Bio Quem

Antonio Cardoso

António Dias Cardoso nasceu em Luanda a 8 de Abril de 1933/2006, fazendo nessa cidade os seus estudos até ao 5º ano. Foi empregado bancário e comercial, trabalhou na Secretaria da Associação dos Naturais de Angola-ANANGOLA, em 1961.

Esteve preso por duas vezes em 1959 e em 1961, sendo libertado em 1974. Foi presidente do Directório do Movimento Democrático de Angola-MDA em 1974, integrando-se em 1975 no MPLA, onde teve intensa actividade política. Depois de ter saído da cadeia, exerceu a actividade de jornalista da imprensa escrita, chefiou os Serviços de Informação da ex-Emissora Oficial de Angola. Dirigiu a página literária intitulada «Resistência» do extinto Diário de Luanda e trabalhou na extinta Secretaria de Estado da Cultura. Sempre participou em actividades políticas, culturais e sociais. Antes da sua morte, em 2006, 26 de Julho, encontrava-se a viver em Portugal por razões de saúde.

Exílio

Eu vivo na minha terra

Mas estou exilado.

Quem vive nela não sou eu

Mas outro que em mim vive.

A minha terra está por vir

E o meu outro ser vive, vive...

...vive à espera desse porvir

in Poemas de Circunstância (2003)

Teve a sua estreia literária no boletim dos estudantes do liceu Salvador Correia (hoje Mutu Ya Kevela), além de ter colaborado em diversas outras revistas. Tem trabalhos seus publicados em várias revistas de Angola, Brasil, Argentina, Portugal, Moçambique, nomeadamente, em Angola na revista Mensagem e Cultura II no Jornal de Angola. É membro fundador da União dos Escritores Angolanos e exerceu as funções de Secretário Geral.

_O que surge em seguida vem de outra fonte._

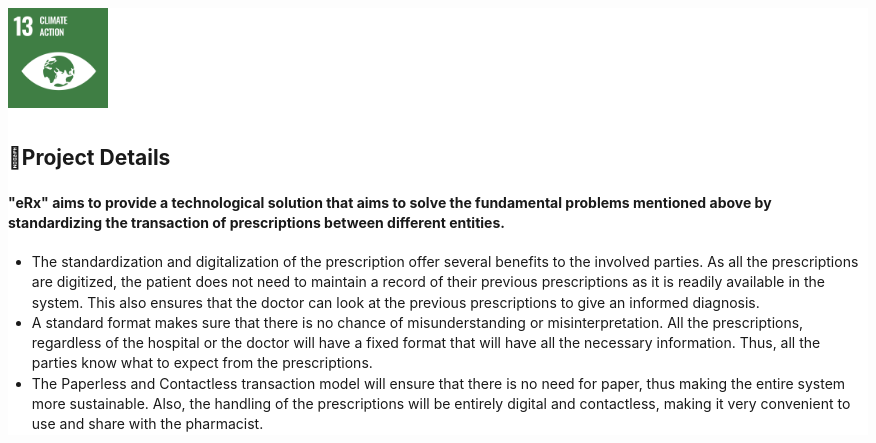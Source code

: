 <img src="./readme_assets/UN5.png" width="100" height="100">



## 📜Project Details
#### "eRx" aims to provide a technological solution that aims to solve the fundamental problems mentioned above by standardizing the transaction of prescriptions between different entities.
* The standardization and digitalization of the prescription offer several benefits to the involved parties. As all the prescriptions are digitized, the patient does not need to maintain a record of their previous prescriptions as it is readily available in the system. This also ensures that the doctor can look at the previous prescriptions to give an informed diagnosis. 
* A standard format makes sure that there is no chance of misunderstanding or misinterpretation. All the prescriptions, regardless of the hospital or the doctor will have a fixed format that will have all the necessary information. Thus, all the parties know what to expect from the prescriptions. 
* The Paperless and Contactless transaction model will ensure that there is no need for paper, thus making the entire system more sustainable. Also, the handling of the prescriptions will be entirely digital and contactless, making it very convenient to use and share with the pharmacist.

"...Sô'bílio era dono de muitas cubatas, quase todas a cair mesmo, umas de adobe e zinco, rebocadas, caiadas, outras, só pau-a-pique e capim, chovia em todas, no entanto, tinha no peito dele uma pedra... Da nossa cor mesmo, nunca que perdoava... Usava sempre fato escuro, chapéu, bengala, falava parecia padre, muito doce, mas ninguém lhe convencia... Assim rico, habitava uma casa podre: seu orgulho mesmo, era aquele filho que estava em Lisboa no estudo, quase engenheiro mesmo... Volta meia volta. Se desculpava: não posso mana, um filho gasta muito dinheiro, livros, comida, você julga Lisboa é Luanda..." Extracto do conto "Lavadeira da Baixa", In: António Cardoso, do livro Baixa & Musseques, União dos Escritores Angolanos, 1980, 1ª ed.

As suas obras editadas são: São Paulo, poema, Caderno Colectivo da Colecção Imbondeiro, Sá da Bandeira (actual Lubango), 1960, Poemas de Circunstância (1961), Caderno da Casa dos Estudantes do Império (CEI), Lisboa, Panfleto (1979), 21 Poemas da Cadeia (1979), Economia Política (Poética), (1979), A Fortuna-Novela de amor, INALD 1979, Baixa & Muceques, UEA, 1980, A Casa de Mãezinha-Cinco Histórias Incompletas de Mulheres, (novela) INALD, 1980, Lição de Coisas (poesia), INALD, 1980, Nunca é Velha a Esperança,(poesia) INALD, 1980, Chão de Exílio (1980) e Poemas de Circunstâncias, (poemas de 1949-1960), Editorial Nzila, Luanda, 2003.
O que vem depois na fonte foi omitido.